# [Supplied records]
= Beginning of Section =

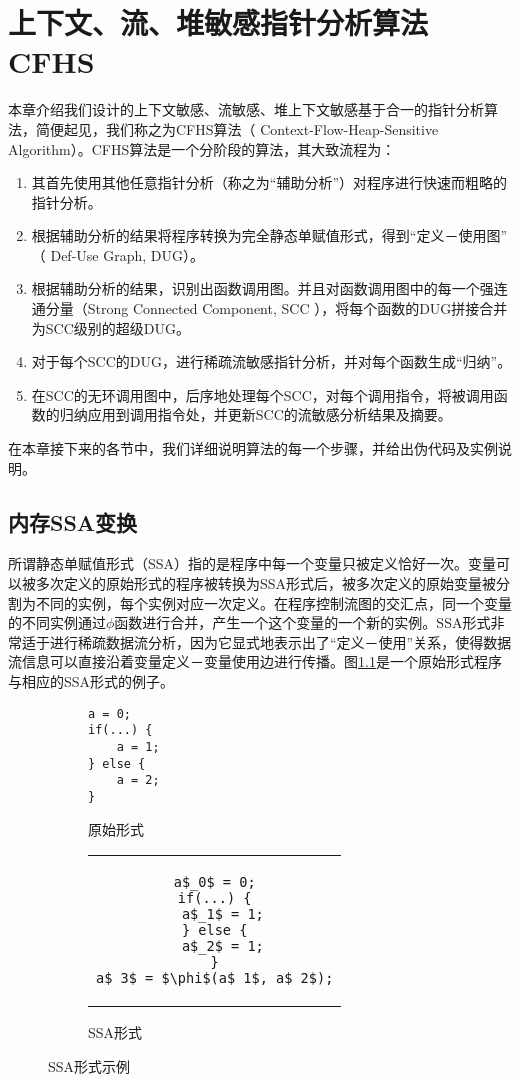\chapter{上下文、流、堆敏感指针分析算法CFHS}\label{algorithm}

本章介绍我们设计的上下文敏感、流敏感、堆上下文敏感基于合一的指针分析算法，简便起见，我们称之为CFHS算法（ Context-Flow-Heap-Sensitive Algorithm）。CFHS算法是一个分阶段的算法，其大致流程为：

\begin{enumerate}[topsep=1em, itemsep=1em]
\item 其首先使用其他任意指针分析（称之为“辅助分析”）对程序进行快速而粗略的指针分析。
\item 根据辅助分析的结果将程序转换为完全静态单赋值形式，得到“定义－使用图” （ Def-Use Graph, DUG）。
\item 根据辅助分析的结果，识别出函数调用图。并且对函数调用图中的每一个强连通分量（Strong Connected Component, SCC ），将每个函数的DUG拼接合并为SCC级别的超级DUG。
\item 对于每个SCC的DUG，进行稀疏流敏感指针分析，并对每个函数生成“归纳”。
\item 在SCC的无环调用图中，后序地处理每个SCC，对每个调用指令，将被调用函数的归纳应用到调用指令处，并更新SCC的流敏感分析结果及摘要。
\end{enumerate}

在本章接下来的各节中，我们详细说明算法的每一个步骤，并给出伪代码及实例说明。

\section{内存SSA变换}\label{sec:ssa}
所谓静态单赋值形式（SSA）\supercite{Cytron:1991}指的是程序中每一个变量只被定义恰好一次。变量可以被多次定义的原始形式的程序被转换为SSA形式后，被多次定义的原始变量被分割为不同的实例，每个实例对应一次定义。在程序控制流图的交汇点，同一个变量的不同实例通过$ \phi $函数进行合并，产生一个这个变量的一个新的实例。SSA形式非常适于进行稀疏数据流分析，因为它显式地表示出了“定义－使用”关系，使得数据流信息可以直接沿着变量定义－变量使用边进行传播\supercite{Reif:1977}。图\ref{code:ssa}是一个原始形式程序与相应的SSA形式的例子。

\begin{figure}[htbp]
\centering
\begin{subfigure}{0.5\linewidth}
\centering
\begin{BVerbatim}
a = 0;
if(...) {
    a = 1;
} else {
    a = 2;
}
\end{BVerbatim}
\caption{原始形式}
\end{subfigure}%
\begin{subfigure}{0.5\linewidth}
\centering
\begin{tabular}{c}
\begin{lstlisting}
a$_0$ = 0;
if(...) {
  a$_1$ = 1;
} else {
  a$_2$ = 1;
}
a$_3$ = $\phi$(a$_1$, a$_2$);
\end{lstlisting}
\end{tabular}
\caption{SSA形式}
\end{subfigure}
\caption{SSA形式示例}\label{code:ssa}
\end{figure}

= End of Section =

# [What to work on]
Every line of the records must come back unchanged, except that pictures are dropped.

# [Exercise solution]
\chapter{上下文、流、堆敏感指针分析算法CFHS}\label{algorithm}

本章介绍我们设计的上下文敏感、流敏感、堆上下文敏感基于合一的指针分析算法，简便起见，我们称之为CFHS算法（ Context-Flow-Heap-Sensitive Algorithm）。CFHS算法是一个分阶段的算法，其大致流程为：

\begin{enumerate}[topsep=1em, itemsep=1em]
\item 其首先使用其他任意指针分析（称之为“辅助分析”）对程序进行快速而粗略的指针分析。
\item 根据辅助分析的结果将程序转换为完全静态单赋值形式，得到“定义－使用图” （ Def-Use Graph, DUG）。
\item 根据辅助分析的结果，识别出函数调用图。并且对函数调用图中的每一个强连通分量（Strong Connected Component, SCC ），将每个函数的DUG拼接合并为SCC级别的超级DUG。
\item 对于每个SCC的DUG，进行稀疏流敏感指针分析，并对每个函数生成“归纳”。
\item 在SCC的无环调用图中，后序地处理每个SCC，对每个调用指令，将被调用函数的归纳应用到调用指令处，并更新SCC的流敏感分析结果及摘要。
\end{enumerate}

在本章接下来的各节中，我们详细说明算法的每一个步骤，并给出伪代码及实例说明。

\section{内存SSA变换}\label{sec:ssa}
所谓静态单赋值形式（SSA）\supercite{Cytron:1991}指的是程序中每一个变量只被定义恰好一次。变量可以被多次定义的原始形式的程序被转换为SSA形式后，被多次定义的原始变量被分割为不同的实例，每个实例对应一次定义。在程序控制流图的交汇点，同一个变量的不同实例通过$ \phi $函数进行合并，产生一个这个变量的一个新的实例。SSA形式非常适于进行稀疏数据流分析，因为它显式地表示出了“定义－使用”关系，使得数据流信息可以直接沿着变量定义－变量使用边进行传播\supercite{Reif:1977}。图\ref{code:ssa}是一个原始形式程序与相应的SSA形式的例子。

\begin{figure}[htbp]
\centering
\begin{subfigure}{0.5\linewidth}
\centering
\begin{BVerbatim}
a = 0;
if(...) {
    a = 1;
} else {
    a = 2;
}
\end{BVerbatim}
\caption{原始形式}
\end{subfigure}%
\begin{subfigure}{0.5\linewidth}
\centering
\begin{tabular}{c}
\begin{lstlisting}
a$_0$ = 0;
if(...) {
  a$_1$ = 1;
} else {
  a$_2$ = 1;
}
a$_3$ = $\phi$(a$_1$, a$_2$);
\end{lstlisting}
\end{tabular}
\caption{SSA形式}
\end{subfigure}
\caption{SSA形式示例}\label{code:ssa}
\end{figure}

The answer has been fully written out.